§ **Exercise material**:
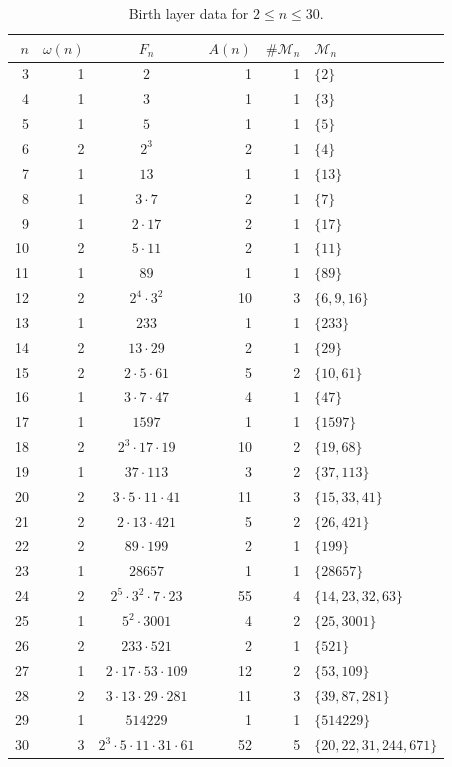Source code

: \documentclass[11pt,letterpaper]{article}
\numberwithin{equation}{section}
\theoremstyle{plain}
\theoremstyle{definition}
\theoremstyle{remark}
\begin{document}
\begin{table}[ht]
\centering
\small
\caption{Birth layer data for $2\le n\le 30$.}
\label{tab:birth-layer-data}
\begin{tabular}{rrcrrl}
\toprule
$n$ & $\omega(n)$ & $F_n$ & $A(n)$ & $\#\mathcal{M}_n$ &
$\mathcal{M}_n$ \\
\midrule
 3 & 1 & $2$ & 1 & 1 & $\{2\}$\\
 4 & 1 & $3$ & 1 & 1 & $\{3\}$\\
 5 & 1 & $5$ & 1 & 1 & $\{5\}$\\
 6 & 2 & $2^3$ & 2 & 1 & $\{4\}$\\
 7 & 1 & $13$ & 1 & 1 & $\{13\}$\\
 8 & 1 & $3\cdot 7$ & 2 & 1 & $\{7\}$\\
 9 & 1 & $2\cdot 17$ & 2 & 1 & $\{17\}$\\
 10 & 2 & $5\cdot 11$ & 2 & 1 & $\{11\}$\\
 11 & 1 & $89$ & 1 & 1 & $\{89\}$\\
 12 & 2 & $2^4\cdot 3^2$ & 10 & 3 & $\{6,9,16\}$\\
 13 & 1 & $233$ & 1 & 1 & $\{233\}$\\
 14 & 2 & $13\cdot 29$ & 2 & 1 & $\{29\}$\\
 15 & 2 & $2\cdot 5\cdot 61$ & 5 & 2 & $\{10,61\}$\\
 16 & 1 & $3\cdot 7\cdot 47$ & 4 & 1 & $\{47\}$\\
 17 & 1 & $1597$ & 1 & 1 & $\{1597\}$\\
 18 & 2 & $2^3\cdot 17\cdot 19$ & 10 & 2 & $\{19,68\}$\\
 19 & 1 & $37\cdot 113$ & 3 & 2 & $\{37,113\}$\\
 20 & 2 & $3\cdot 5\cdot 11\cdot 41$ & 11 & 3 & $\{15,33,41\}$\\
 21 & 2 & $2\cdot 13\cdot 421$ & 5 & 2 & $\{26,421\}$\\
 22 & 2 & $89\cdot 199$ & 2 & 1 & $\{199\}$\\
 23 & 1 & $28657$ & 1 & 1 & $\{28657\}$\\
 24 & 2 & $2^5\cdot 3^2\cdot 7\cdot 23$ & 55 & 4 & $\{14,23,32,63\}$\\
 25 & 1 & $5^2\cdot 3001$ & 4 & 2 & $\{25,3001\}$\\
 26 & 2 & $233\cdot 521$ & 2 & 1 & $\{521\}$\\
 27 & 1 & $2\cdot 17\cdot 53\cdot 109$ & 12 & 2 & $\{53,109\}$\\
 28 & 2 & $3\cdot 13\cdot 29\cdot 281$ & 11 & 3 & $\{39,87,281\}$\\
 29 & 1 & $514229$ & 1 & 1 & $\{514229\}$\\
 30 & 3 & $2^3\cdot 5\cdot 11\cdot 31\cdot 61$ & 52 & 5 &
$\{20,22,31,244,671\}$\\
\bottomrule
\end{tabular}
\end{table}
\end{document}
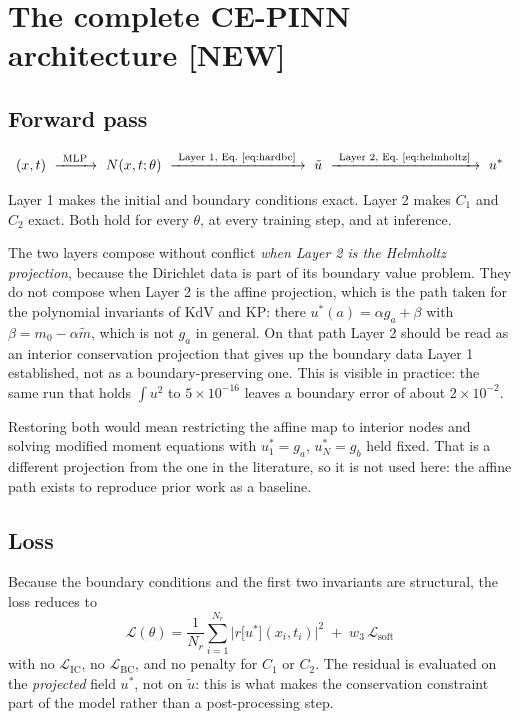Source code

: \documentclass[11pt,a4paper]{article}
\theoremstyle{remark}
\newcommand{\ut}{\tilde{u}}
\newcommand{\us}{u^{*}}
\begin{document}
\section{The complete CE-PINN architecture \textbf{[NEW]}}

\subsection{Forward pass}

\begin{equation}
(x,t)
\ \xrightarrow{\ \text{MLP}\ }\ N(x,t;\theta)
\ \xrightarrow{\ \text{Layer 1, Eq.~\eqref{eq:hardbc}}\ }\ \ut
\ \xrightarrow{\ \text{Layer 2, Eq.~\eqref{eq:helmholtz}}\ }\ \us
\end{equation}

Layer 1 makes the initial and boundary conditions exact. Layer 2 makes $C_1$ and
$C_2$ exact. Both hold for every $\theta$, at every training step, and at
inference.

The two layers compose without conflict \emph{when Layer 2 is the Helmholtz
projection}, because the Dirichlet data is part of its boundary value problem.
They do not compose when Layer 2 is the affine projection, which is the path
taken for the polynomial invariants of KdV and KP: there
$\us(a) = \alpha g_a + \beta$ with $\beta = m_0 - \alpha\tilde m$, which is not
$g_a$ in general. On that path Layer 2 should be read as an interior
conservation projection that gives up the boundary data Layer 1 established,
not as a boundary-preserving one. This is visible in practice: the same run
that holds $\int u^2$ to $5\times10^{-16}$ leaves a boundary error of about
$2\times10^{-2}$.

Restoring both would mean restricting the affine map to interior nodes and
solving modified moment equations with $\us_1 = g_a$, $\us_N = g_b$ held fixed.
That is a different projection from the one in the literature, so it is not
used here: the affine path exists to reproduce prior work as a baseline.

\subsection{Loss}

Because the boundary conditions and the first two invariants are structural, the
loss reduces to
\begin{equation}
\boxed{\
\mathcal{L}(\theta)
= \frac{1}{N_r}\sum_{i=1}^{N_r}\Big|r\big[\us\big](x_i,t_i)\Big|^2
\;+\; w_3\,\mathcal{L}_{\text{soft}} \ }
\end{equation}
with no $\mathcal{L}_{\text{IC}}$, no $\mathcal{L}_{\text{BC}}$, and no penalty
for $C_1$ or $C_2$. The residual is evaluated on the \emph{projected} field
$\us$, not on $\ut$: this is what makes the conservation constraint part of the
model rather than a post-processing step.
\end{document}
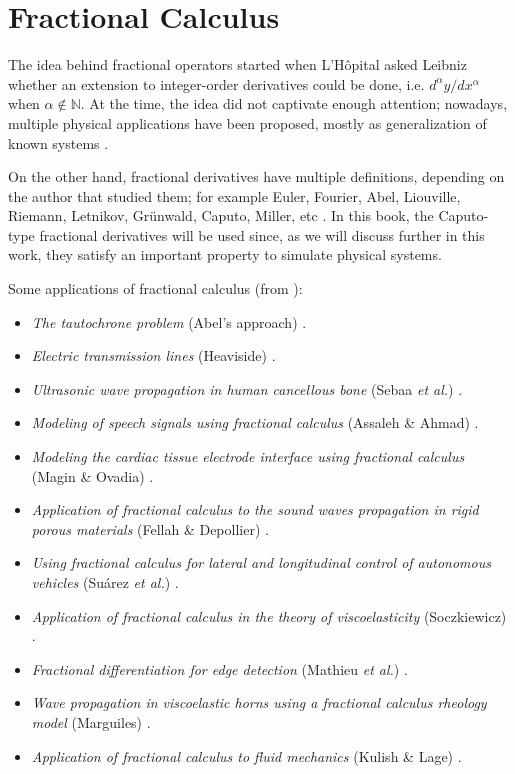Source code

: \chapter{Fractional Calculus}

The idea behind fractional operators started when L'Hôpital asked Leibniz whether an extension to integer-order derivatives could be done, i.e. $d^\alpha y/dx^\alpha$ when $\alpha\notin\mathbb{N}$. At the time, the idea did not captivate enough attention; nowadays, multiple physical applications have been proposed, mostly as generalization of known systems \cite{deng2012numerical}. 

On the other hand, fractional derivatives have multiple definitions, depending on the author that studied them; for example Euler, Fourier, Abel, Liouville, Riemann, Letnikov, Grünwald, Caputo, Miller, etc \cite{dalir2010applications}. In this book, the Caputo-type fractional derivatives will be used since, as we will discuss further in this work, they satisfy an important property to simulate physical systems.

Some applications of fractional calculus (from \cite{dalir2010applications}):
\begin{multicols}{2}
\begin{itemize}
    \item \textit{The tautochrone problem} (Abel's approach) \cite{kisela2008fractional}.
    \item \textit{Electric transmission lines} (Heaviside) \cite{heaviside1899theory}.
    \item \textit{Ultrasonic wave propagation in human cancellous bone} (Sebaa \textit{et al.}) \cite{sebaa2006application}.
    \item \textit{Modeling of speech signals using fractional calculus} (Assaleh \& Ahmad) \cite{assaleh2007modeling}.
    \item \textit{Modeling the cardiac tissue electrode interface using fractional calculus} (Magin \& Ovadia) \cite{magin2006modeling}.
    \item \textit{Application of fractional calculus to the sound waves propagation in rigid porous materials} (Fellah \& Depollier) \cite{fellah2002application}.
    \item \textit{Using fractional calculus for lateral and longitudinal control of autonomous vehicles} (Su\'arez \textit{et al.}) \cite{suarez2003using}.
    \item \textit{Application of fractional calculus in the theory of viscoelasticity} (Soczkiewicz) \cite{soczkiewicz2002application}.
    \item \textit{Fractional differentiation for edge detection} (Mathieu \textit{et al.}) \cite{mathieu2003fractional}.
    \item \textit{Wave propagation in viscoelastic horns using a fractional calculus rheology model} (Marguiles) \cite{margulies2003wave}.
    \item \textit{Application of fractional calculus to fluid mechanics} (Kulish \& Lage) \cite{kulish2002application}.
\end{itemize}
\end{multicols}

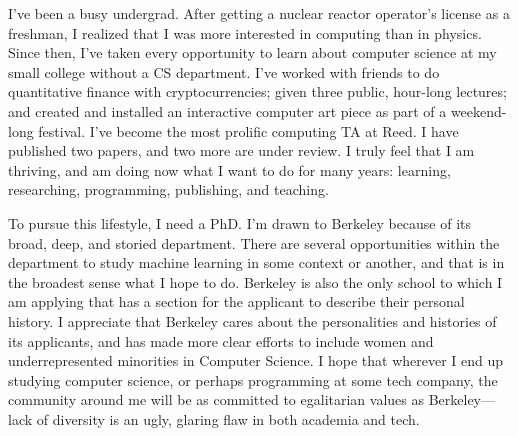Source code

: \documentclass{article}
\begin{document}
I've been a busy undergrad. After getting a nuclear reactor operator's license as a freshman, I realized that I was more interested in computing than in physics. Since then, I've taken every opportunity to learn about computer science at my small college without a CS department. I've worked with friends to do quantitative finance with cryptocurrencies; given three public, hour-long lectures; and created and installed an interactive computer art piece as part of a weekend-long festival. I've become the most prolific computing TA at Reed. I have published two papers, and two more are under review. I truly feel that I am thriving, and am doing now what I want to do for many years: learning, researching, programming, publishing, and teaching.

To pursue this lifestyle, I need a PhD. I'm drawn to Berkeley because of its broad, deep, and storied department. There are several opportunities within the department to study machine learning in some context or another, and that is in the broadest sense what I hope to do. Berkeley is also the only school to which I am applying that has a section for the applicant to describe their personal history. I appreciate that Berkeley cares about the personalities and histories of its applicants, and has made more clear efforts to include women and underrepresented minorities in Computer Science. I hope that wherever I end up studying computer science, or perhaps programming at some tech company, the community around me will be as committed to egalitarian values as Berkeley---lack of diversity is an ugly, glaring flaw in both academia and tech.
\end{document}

---

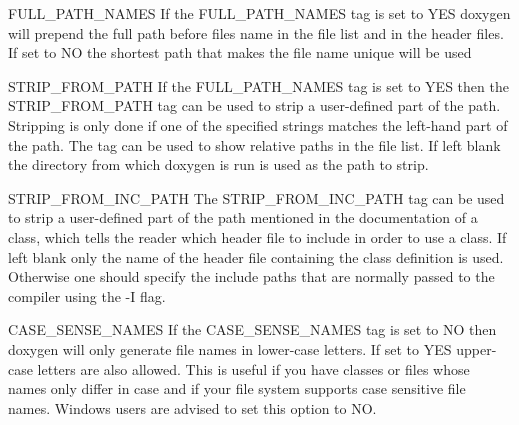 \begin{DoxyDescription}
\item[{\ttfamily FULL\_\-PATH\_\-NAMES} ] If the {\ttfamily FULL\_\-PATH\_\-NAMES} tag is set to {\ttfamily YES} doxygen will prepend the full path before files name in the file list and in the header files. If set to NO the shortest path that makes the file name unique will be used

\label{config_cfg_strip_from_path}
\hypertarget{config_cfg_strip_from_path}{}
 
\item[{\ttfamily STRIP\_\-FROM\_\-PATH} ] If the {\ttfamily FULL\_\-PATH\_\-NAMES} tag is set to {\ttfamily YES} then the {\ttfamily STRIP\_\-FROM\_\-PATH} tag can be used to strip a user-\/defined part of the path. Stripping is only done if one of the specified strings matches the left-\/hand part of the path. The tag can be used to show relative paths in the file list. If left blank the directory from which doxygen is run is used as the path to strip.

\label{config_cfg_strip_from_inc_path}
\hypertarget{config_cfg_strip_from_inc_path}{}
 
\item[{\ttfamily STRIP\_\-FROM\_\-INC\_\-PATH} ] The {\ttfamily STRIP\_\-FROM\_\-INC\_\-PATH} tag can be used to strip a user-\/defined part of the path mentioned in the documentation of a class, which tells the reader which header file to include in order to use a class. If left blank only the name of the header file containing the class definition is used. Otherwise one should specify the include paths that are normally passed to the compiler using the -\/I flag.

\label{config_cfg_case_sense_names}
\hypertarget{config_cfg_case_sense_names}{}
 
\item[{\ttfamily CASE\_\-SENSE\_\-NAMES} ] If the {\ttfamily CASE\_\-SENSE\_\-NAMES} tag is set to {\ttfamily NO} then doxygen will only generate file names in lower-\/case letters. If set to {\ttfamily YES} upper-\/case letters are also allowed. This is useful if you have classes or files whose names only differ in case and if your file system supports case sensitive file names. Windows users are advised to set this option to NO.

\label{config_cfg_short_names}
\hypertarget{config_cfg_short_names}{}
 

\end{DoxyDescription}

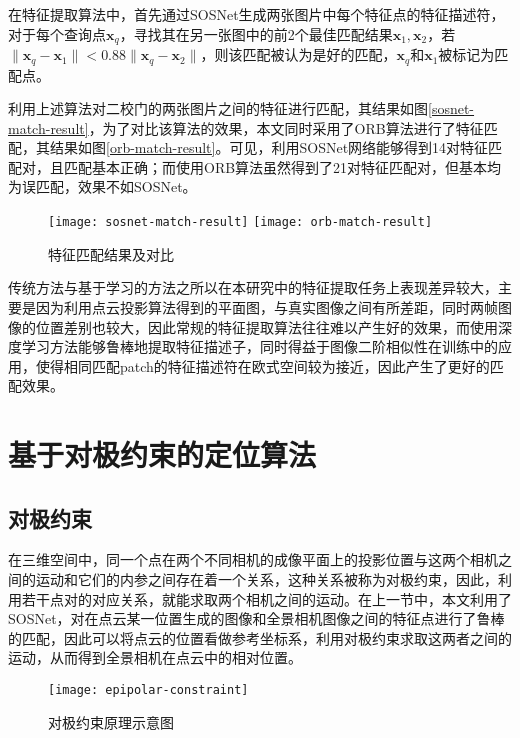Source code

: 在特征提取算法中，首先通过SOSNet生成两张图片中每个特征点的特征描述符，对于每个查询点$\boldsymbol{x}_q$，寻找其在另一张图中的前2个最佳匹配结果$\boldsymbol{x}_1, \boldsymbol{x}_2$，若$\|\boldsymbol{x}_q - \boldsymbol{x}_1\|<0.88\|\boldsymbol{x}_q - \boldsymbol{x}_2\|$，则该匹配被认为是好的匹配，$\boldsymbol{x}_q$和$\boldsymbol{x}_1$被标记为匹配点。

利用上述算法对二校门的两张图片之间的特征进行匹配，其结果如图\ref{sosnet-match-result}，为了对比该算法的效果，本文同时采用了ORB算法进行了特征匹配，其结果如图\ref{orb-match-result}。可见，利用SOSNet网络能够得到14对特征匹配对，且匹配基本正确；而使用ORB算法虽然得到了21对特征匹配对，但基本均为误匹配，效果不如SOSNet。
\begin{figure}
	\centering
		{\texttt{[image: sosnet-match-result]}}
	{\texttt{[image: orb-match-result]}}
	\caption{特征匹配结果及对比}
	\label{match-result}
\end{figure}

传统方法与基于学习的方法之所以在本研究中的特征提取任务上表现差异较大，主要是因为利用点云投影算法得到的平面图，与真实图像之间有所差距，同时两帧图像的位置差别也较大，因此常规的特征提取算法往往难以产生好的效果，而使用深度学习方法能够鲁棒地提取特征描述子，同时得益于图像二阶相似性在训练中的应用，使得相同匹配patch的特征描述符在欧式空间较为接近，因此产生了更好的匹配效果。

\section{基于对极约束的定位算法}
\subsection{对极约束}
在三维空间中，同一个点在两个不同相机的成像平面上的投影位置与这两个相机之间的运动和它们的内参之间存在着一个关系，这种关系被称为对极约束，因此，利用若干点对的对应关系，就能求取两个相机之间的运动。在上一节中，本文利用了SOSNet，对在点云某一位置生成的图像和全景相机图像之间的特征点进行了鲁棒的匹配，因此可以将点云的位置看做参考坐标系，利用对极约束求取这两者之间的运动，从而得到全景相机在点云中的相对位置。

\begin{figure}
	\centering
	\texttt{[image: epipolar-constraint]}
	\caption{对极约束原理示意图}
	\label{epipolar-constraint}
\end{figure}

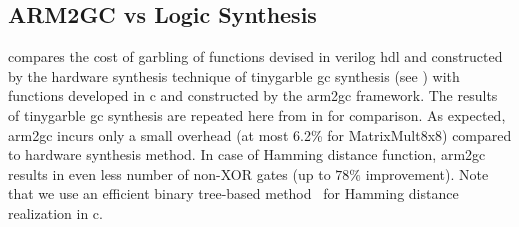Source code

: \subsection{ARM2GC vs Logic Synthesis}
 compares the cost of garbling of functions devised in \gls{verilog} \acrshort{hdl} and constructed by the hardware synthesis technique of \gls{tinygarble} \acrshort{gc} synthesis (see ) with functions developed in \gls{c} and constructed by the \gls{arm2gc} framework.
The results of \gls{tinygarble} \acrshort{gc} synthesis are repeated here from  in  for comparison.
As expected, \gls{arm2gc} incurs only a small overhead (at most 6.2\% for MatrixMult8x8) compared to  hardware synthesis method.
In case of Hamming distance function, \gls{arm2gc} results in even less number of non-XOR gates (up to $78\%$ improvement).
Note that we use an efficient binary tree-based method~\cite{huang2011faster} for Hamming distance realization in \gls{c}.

--

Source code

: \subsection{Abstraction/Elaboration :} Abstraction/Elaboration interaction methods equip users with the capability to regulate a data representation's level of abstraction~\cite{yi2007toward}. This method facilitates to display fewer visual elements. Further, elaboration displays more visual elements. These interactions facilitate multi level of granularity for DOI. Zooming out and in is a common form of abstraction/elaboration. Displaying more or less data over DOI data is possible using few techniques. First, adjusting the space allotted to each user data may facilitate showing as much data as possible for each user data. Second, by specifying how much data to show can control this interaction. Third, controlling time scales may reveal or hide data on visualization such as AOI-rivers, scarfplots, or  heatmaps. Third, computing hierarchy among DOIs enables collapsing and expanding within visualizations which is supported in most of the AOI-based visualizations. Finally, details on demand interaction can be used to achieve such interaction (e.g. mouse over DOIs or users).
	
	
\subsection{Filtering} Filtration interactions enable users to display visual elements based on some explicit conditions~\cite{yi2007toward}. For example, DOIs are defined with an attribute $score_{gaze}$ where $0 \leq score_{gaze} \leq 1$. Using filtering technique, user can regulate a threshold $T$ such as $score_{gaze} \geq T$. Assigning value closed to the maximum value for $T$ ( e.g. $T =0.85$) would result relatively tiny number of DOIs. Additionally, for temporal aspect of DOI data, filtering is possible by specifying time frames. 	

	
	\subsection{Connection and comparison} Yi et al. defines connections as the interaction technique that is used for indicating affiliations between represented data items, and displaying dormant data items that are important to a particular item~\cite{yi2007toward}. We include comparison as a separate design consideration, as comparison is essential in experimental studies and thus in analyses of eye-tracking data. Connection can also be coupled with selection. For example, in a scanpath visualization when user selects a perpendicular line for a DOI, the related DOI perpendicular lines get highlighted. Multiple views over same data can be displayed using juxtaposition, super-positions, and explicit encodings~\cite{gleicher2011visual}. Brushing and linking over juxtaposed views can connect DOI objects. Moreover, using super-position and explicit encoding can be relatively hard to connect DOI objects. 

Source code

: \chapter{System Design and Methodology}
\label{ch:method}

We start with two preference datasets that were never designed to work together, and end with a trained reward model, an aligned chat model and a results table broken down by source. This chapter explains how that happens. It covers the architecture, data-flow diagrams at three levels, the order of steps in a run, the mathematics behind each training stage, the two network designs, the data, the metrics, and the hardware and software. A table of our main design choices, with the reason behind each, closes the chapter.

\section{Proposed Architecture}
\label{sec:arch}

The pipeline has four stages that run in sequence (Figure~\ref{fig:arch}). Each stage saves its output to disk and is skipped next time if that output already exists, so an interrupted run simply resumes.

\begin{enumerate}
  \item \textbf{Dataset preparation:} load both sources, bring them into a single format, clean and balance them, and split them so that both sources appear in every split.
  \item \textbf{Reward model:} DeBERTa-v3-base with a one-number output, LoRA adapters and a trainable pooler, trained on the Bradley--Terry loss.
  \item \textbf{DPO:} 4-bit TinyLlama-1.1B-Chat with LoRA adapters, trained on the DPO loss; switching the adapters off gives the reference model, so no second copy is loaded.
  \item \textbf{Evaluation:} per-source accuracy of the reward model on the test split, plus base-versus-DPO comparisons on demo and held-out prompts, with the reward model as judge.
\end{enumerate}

§ **Work to be completed**: Copy out each line of the entries above that holds "exact".

§ **Reply to the task**:
Layer 1 makes the initial and boundary conditions exact. Layer 2 makes $C_1$ and
$C_2$ exact. Both hold for every $\theta$, at every training step, and at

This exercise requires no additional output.